(Task details):
Show the lines below that contain the string "React".

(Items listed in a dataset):
..........
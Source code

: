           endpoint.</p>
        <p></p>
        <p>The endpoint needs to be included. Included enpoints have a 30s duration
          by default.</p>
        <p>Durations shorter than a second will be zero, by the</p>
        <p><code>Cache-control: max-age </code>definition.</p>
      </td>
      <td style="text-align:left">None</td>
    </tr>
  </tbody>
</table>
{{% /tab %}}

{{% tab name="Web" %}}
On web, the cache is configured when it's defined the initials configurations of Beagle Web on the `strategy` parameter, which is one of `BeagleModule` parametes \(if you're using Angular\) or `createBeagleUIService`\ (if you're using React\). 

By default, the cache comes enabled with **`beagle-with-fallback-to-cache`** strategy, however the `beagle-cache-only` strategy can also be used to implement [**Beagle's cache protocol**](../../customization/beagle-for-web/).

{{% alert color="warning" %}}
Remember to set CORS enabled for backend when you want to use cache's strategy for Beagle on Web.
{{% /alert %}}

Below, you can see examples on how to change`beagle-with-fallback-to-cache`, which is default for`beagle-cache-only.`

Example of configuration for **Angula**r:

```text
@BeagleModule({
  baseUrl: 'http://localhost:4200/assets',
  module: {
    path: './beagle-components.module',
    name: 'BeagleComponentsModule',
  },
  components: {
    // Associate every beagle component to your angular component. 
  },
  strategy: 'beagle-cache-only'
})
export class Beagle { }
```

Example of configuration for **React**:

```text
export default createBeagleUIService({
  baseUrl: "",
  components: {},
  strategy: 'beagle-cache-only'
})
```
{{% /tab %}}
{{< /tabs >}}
..........
(Expected answer):
On web, the cache is configured when it's defined the initials configurations of Beagle Web on the `strategy` parameter, which is one of `BeagleModule` parametes \(if you're using Angular\) or `createBeagleUIService`\ (if you're using React\). 
Example of configuration for **React**:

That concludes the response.